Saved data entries
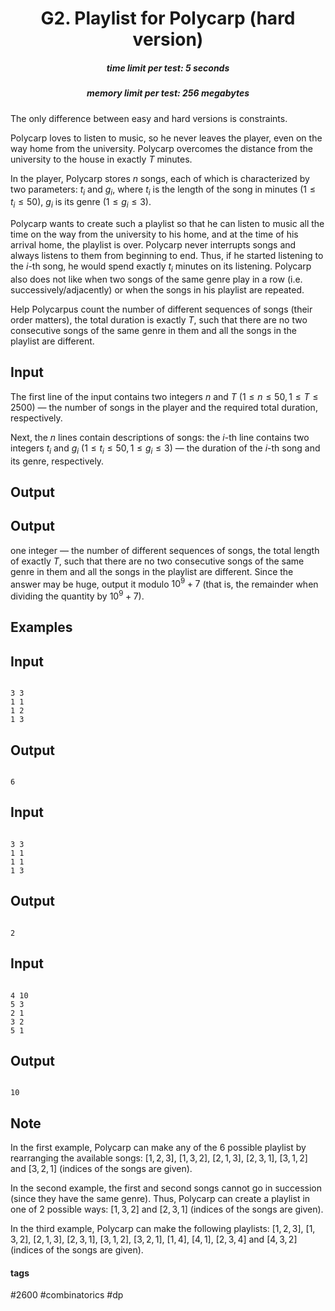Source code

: <h1 style='text-align: center;'> G2. Playlist for Polycarp (hard version)</h1>

<h5 style='text-align: center;'>time limit per test: 5 seconds</h5>
<h5 style='text-align: center;'>memory limit per test: 256 megabytes</h5>

The only difference between easy and hard versions is constraints.

Polycarp loves to listen to music, so he never leaves the player, even on the way home from the university. Polycarp overcomes the distance from the university to the house in exactly $T$ minutes.

In the player, Polycarp stores $n$ songs, each of which is characterized by two parameters: $t_i$ and $g_i$, where $t_i$ is the length of the song in minutes ($1 \le t_i \le 50$), $g_i$ is its genre ($1 \le g_i \le 3$).

Polycarp wants to create such a playlist so that he can listen to music all the time on the way from the university to his home, and at the time of his arrival home, the playlist is over. Polycarp never interrupts songs and always listens to them from beginning to end. Thus, if he started listening to the $i$-th song, he would spend exactly $t_i$ minutes on its listening. Polycarp also does not like when two songs of the same genre play in a row (i.e. successively/adjacently) or when the songs in his playlist are repeated.

Help Polycarpus count the number of different sequences of songs (their order matters), the total duration is exactly $T$, such that there are no two consecutive songs of the same genre in them and all the songs in the playlist are different.

## Input

The first line of the input contains two integers $n$ and $T$ ($1 \le n \le 50, 1 \le T \le 2500$) — the number of songs in the player and the required total duration, respectively.

Next, the $n$ lines contain descriptions of songs: the $i$-th line contains two integers $t_i$ and $g_i$ ($1 \le t_i \le 50, 1 \le g_i \le 3$) — the duration of the $i$-th song and its genre, respectively.

## Output

## Output

 one integer — the number of different sequences of songs, the total length of exactly $T$, such that there are no two consecutive songs of the same genre in them and all the songs in the playlist are different. Since the answer may be huge, output it modulo $10^9 + 7$ (that is, the remainder when dividing the quantity by $10^9 + 7$).

## Examples

## Input


```

3 3
1 1
1 2
1 3

```
## Output


```

6

```
## Input


```

3 3
1 1
1 1
1 3

```
## Output


```

2

```
## Input


```

4 10
5 3
2 1
3 2
5 1

```
## Output


```

10

```
## Note

In the first example, Polycarp can make any of the $6$ possible playlist by rearranging the available songs: $[1, 2, 3]$, $[1, 3, 2]$, $[2, 1, 3]$, $[2, 3, 1]$, $[3, 1, 2]$ and $[3, 2, 1]$ (indices of the songs are given).

In the second example, the first and second songs cannot go in succession (since they have the same genre). Thus, Polycarp can create a playlist in one of $2$ possible ways: $[1, 3, 2]$ and $[2, 3, 1]$ (indices of the songs are given).

In the third example, Polycarp can make the following playlists: $[1, 2, 3]$, $[1, 3, 2]$, $[2, 1, 3]$, $[2, 3, 1]$, $[3, 1, 2]$, $[3, 2, 1]$, $[1, 4]$, $[4, 1]$, $[2, 3, 4]$ and $[4, 3, 2]$ (indices of the songs are given).



#### tags 

#2600 #combinatorics #dp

* Exercise *
Write out exactly and only the lines that run from the start of the data above through the line containing "In the player, Polycarp", leaving the pictures out.

* Finished exercise *
Source code

: <h1 style='text-align: center;'> G2. Playlist for Polycarp (hard version)</h1>

<h5 style='text-align: center;'>time limit per test: 5 seconds</h5>
<h5 style='text-align: center;'>memory limit per test: 256 megabytes</h5>

The only difference between easy and hard versions is constraints.

Polycarp loves to listen to music, so he never leaves the player, even on the way home from the university. Polycarp overcomes the distance from the university to the house in exactly $T$ minutes.

In the player, Polycarp stores $n$ songs, each of which is characterized by two parameters: $t_i$ and $g_i$, where $t_i$ is the length of the song in minutes ($1 \le t_i \le 50$), $g_i$ is its genre ($1 \le g_i \le 3$).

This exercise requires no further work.